Brandied cherries are an easy way to preserve the sweet and tangy taste of summer cherries and they allow you to enjoy the flavor later in the year. The cherries are quite versatile. Use them in cocktails, on top of a parfait, or serve them with ice cream. The flavored brandy can be sipped on its own or use it to make an amazing Manhattan cocktail.

These cherries can be hot water-processed so you can store them in the cupboard, or simply popped into the fridge and allowed to mellow there. If you want to can them, put a canning kettle on to boil before you start pitting the cherries.


  • 1 1/2 pounds cherries
  • 3/4 cup sugar
  • 3/4 cup water
  • 2 tablespoons lemon juice
  • 4 cardamom pods
  • 2 whole cloves
  • 2 whole allspice
  • 1 cinnamon stick
  • 1 cup brandy
  • 1-quart jar with lid

Steps to Make It

  1. Gather the ingredients.

  2. Pit the cherries. Set the pitted cherries aside.

  3. In a medium saucepan over medium heat, bring the sugar and water to a boil. Reduce the heat to maintain a steady simmer and add the lemon juice, cardamom pods, whole cloves, whole allspice, and cinnamon stick. Gently simmer until the mixture is slightly reduced and thickened (and your kitchen smells amazing!), about 10 minutes.

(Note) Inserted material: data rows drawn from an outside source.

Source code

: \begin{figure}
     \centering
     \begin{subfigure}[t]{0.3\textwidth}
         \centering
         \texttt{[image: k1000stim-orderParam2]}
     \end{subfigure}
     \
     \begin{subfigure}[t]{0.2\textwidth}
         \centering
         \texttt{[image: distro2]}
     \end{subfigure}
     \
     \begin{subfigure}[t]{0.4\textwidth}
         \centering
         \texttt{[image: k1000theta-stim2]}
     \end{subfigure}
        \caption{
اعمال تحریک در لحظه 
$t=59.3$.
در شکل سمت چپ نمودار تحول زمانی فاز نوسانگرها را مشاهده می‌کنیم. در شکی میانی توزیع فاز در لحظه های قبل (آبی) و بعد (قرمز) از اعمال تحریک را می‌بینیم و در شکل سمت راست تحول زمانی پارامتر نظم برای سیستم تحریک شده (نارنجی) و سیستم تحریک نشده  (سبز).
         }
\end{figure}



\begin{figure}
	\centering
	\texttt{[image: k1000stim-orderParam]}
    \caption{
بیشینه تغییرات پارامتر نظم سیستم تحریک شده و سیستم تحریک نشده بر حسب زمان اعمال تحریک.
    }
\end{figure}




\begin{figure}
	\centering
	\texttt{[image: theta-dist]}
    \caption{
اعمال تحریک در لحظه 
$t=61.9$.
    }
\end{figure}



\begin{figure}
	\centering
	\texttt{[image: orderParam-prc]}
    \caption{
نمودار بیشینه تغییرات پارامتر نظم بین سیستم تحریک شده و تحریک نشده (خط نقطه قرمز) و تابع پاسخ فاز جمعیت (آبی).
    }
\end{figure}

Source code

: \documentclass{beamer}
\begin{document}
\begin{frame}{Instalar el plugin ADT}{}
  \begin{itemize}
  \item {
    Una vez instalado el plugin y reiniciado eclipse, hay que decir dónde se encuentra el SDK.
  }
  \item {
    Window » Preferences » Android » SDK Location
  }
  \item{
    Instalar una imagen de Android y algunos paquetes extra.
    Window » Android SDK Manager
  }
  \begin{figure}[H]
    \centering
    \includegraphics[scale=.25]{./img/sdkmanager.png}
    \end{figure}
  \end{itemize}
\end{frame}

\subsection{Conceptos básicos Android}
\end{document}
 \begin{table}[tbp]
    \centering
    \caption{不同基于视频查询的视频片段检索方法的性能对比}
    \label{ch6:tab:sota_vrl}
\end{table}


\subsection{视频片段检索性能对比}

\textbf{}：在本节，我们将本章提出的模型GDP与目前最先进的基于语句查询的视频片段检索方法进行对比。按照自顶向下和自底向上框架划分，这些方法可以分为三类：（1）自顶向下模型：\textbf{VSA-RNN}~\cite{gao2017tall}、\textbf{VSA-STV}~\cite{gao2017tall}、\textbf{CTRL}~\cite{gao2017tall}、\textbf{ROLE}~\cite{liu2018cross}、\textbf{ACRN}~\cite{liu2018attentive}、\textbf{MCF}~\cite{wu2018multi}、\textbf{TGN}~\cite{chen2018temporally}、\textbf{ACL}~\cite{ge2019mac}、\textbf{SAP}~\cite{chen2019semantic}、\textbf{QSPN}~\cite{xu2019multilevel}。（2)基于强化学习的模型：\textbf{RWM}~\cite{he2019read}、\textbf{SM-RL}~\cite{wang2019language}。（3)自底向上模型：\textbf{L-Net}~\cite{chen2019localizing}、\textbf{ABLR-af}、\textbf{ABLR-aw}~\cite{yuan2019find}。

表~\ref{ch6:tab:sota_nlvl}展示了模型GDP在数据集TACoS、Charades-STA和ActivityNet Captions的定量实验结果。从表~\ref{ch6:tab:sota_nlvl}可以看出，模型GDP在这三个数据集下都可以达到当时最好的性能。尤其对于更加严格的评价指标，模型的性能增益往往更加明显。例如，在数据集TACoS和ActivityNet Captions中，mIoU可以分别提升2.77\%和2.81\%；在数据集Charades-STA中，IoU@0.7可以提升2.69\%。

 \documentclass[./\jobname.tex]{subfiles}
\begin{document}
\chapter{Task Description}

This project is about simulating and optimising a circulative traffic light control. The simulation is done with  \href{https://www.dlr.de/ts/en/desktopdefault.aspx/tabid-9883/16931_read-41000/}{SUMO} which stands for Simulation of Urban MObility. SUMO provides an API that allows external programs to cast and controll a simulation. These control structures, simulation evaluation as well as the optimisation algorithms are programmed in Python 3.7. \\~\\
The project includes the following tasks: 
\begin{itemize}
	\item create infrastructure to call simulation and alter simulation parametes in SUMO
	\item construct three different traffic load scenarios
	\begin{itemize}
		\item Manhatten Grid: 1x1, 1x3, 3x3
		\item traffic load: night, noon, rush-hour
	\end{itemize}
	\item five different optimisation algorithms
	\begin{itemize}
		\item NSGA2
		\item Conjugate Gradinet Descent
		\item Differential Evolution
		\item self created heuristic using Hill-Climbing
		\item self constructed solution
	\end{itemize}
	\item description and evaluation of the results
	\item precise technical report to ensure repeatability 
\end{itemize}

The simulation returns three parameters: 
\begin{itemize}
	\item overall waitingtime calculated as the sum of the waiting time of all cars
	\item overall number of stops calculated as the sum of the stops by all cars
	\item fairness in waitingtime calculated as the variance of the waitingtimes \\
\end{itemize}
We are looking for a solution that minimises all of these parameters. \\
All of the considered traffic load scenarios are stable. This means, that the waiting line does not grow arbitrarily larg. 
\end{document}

  4. Turn off the heat. Stir the brandy into the spiced sugar syrup. Add the pitted cherries and their juices.

  5. Use a slotted spoon to transfer the cherries to a 1-quart jar (if you have a jar or canning funnel, this is a great time to use it). Pour enough of the liquid over the cherries to cover them completely while still leaving about 1/2 inch of space between the top of the liquid and the top of the jar. Twist on the lid.

  6. You can take the easy route and simply put the jar in the fridge, letting it hang out in the back for at least 6 weeks. This will allow the cherries and spiced brandy have some time to really meld the flavors together. Or, process in boiling water for 10 minutes, let cool and store in a cool, dark place (such as a cupboard) for at least 6 weeks before using.


  • When pitting cherries, you'll want to wear an apron or an old shirt since they'll likely be some splashed cherry juice. If you have a cherry pitter, great, use it. If you don't have one, there's no need to panic or rush out a buy one. A quick search in your house will yield a solution. A thin skewer, orange stick (as for manicures), unbent paper clip, or similar item works simply and easily to pop the pit out of cherries. Whatever you use to pit them, do so over a bowl to catch any juices. You can just add the pitted cherries to the juices as you go.
  • Once opened, keep the jar chilled in the refrigerator.